Closed Budman1758 closed 3 years ago

Budman1758 commented 3 years ago

I have (currently) 4 home made security cameras that have a PI Zero and a homemade hat on them that provides power, a couple transistors and a Dallas temp sensor on it. The transistors control a fan for cooling the camera housing and to switch an IR array on and off. These "hat" boards originally had an ESP-01 module on them to control those functions. The Dallas sensor is there to monitor the camera housing temp and the fan is switched on or off based on temperature in the housing. When the ESP was controlling things I never saw any read errors or problems with temp readings at all.

I recently modified the boards to eliminate the ESP and use the PI to control these things. (When they were first built RPIEasy did not exist.)

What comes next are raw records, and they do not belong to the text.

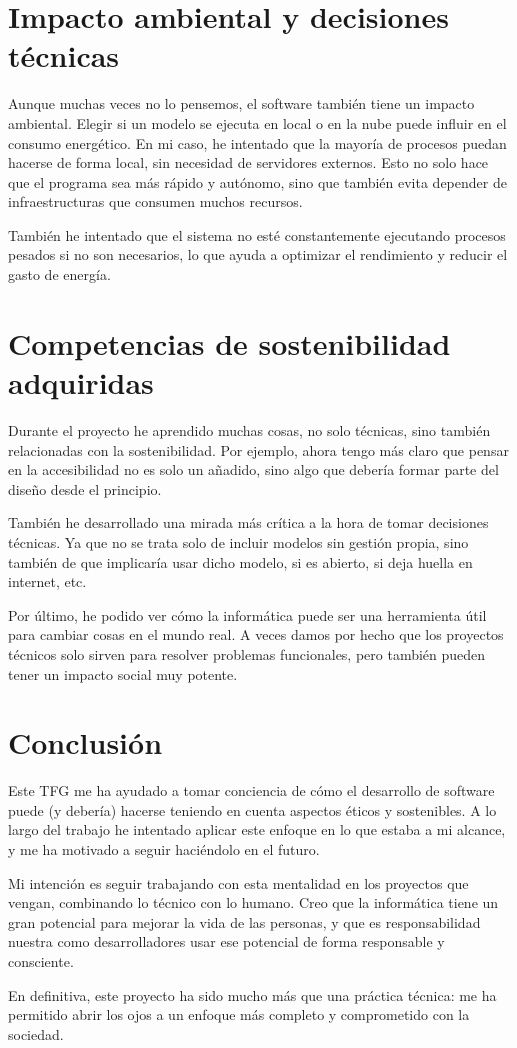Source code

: \section{Impacto ambiental y decisiones técnicas}

Aunque muchas veces no lo pensemos, el software también tiene un impacto ambiental. Elegir si un modelo se ejecuta en local o en la nube puede influir en el consumo energético. En mi caso, he intentado que la mayoría de procesos puedan hacerse de forma local, sin necesidad de servidores externos. Esto no solo hace que el programa sea más rápido y autónomo, sino que también evita depender de infraestructuras que consumen muchos recursos.

También he intentado que el sistema no esté constantemente ejecutando procesos pesados si no son necesarios, lo que ayuda a optimizar el rendimiento y reducir el gasto de energía.

\section{Competencias de sostenibilidad adquiridas}

Durante el proyecto he aprendido muchas cosas, no solo técnicas, sino también relacionadas con la sostenibilidad. Por ejemplo, ahora tengo más claro que pensar en la accesibilidad no es solo un añadido, sino algo que debería formar parte del diseño desde el principio.

También he desarrollado una mirada más crítica a la hora de tomar decisiones técnicas. Ya que no se trata solo de incluir modelos sin gestión propia, sino también de que implicaría usar dicho modelo, si es abierto, si deja huella en internet, etc.

Por último, he podido ver cómo la informática puede ser una herramienta útil para cambiar cosas en el mundo real. A veces damos por hecho que los proyectos técnicos solo sirven para resolver problemas funcionales, pero también pueden tener un impacto social muy potente.

\section{Conclusión}

Este TFG me ha ayudado a tomar conciencia de cómo el desarrollo de software puede (y debería) hacerse teniendo en cuenta aspectos éticos y sostenibles. A lo largo del trabajo he intentado aplicar este enfoque en lo que estaba a mi alcance, y me ha motivado a seguir haciéndolo en el futuro.

Mi intención es seguir trabajando con esta mentalidad en los proyectos que vengan, combinando lo técnico con lo humano. Creo que la informática tiene un gran potencial para mejorar la vida de las personas, y que es responsabilidad nuestra como desarrolladores usar ese potencial de forma responsable y consciente.

En definitiva, este proyecto ha sido mucho más que una práctica técnica: me ha permitido abrir los ojos a un enfoque más completo y comprometido con la sociedad.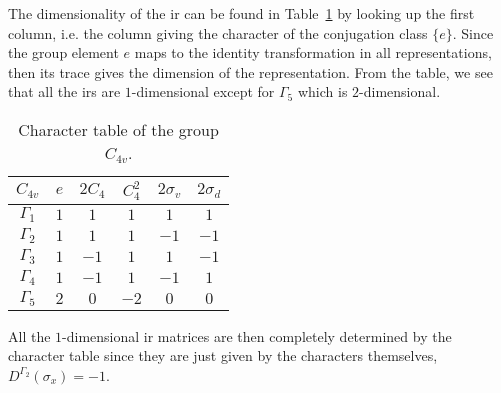 The dimensionality of the \ac{ir} can be found in Table~\ref{tab:Group:Symm:characterTable} by looking up the first column, i.e. the column giving
the character of the conjugation class $\{e\}$.
Since the group element $e$ maps to the identity transformation in all representations, then its
trace gives the dimension of the representation. From the table, we see that all the \ac{ir}s are $1$-dimensional except for
$\Gamma_5$ which is $2$-dimensional.
\begin{table}
    \centering
    \caption{Character table of the group $C_{4v}$.}
    \begin{tabular}{c|ccccc}
        $C_{4v}$ & $e$ & $2C_4$ & $C_4^2$ & $2\sigma_v$ & $2\sigma_d$\\ \hline
        $\Gamma_1$ & $1$ & $1$ & $1$ & $1$ & $1$\\
        $\Gamma_2$ & $1$ & $1$ & $1$ & $-1$ & $-1$\\
        $\Gamma_3$ & $1$ & $-1$ & $1$ & $1$ & $-1$\\
        $\Gamma_4$ & $1$ & $-1$ & $1$ & $-1$ & $1$\\
        $\Gamma_5$ & $2$ & $0$ & $-2$ & $0$ & $0$
    \end{tabular}
    \label{tab:Group:Symm:characterTable}
\end{table}
All the $1$-dimensional \ac{ir} matrices are then completely determined by the character table since they are just given by
the characters themselves, \eg\ $D^{\Gamma_2}(\sigma_x) = -1$.


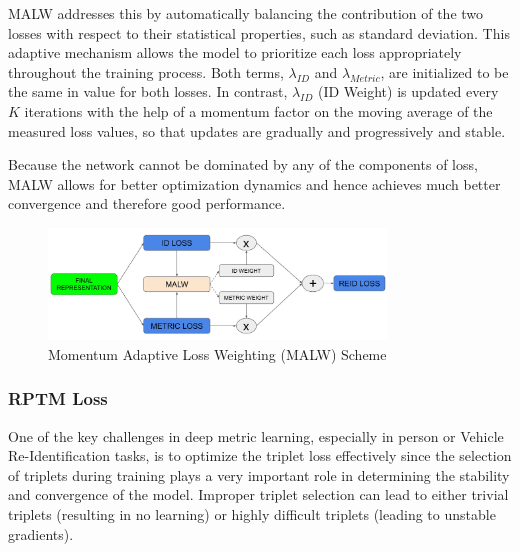 MALW addresses this by automatically balancing the contribution of the two losses with respect to their statistical properties, such as standard deviation. This adaptive mechanism allows the model to prioritize each loss appropriately throughout the training process.
Both terms, \(\lambda_{\textit{ID}}\) and \(\lambda_{\textit{Metric}}\), are initialized to be the same in value for both losses. In contrast, \(\lambda_{\textit{ID}}\) (ID Weight) is updated every \(K\) iterations with the help of a momentum factor on the moving average of the measured loss values, so that updates are gradually and progressively and stable.

Because the network cannot be dominated by any of the components of loss, MALW allows for better optimization dynamics and hence achieves much better convergence and therefore good performance.

\begin{figure}[H]
    \centering
    \includegraphics[width=0.8\textwidth]{images/MALW.jpg}
    \caption[Momentum Adaptive Loss Weighting (MALW) Scheme]{Momentum Adaptive Loss Weighting (MALW) Scheme}
    \label{fig:MALW}
\end{figure}

\subsubsection{RPTM Loss}
One of the key challenges in deep metric learning, especially in person or Vehicle Re-Identification tasks, is to optimize the triplet loss effectively since the selection of triplets during training plays a very important role in determining the stability and convergence of the model. Improper triplet selection can lead to either trivial triplets (resulting in no learning) or highly difficult triplets (leading to unstable gradients).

On all 4 of these boards I get lots of "read errors" and (I think) incorrect readings for the Dallas sensors. For instance I see the exact same temp reading for many cycles (30 second interval setting) and read errors. If I manually trigger the fan most times the temp reading will stay the same for several cycles even though I know for a fact the temp is changing. This is consistent on all 4 of the of the boards I have modified.

I am using GPIO 13 set to "1-Wire" and the default 1-wire pin is set to "Default" in the pinouts and ports page. Using that particular pin as it was the easiest to rewire the sensor to.

Not positive but there seems to be an issue with the plugin. Please let me know what info you need to help troubleshoot this.

Web log doesn't show much even when set to "debug developer" I can probably get the console log but not quite sure how to access it.

enesbcs commented 3 years ago

There are not so much things to debug, as RPIEasy Dallas pluing only parses values returned by the Linux kernel dallas driver "w1-gpio", nothing more. Device names can be checked by command line: ls /sys/bus/w1/devices

If a device name reported for example 28-0000071cbc72:

cat /sys/bus/w1/devices/28-0000071cbc72/w1_slave

https://jumpnowtek.com/rpi/Using-DS18B20-1-wire-Temp-Sensors-with-the-Raspberry-Pi.html

I guess i can add some debug output to the plugin to let it know what values returned on read error, i guess it will be CRC error.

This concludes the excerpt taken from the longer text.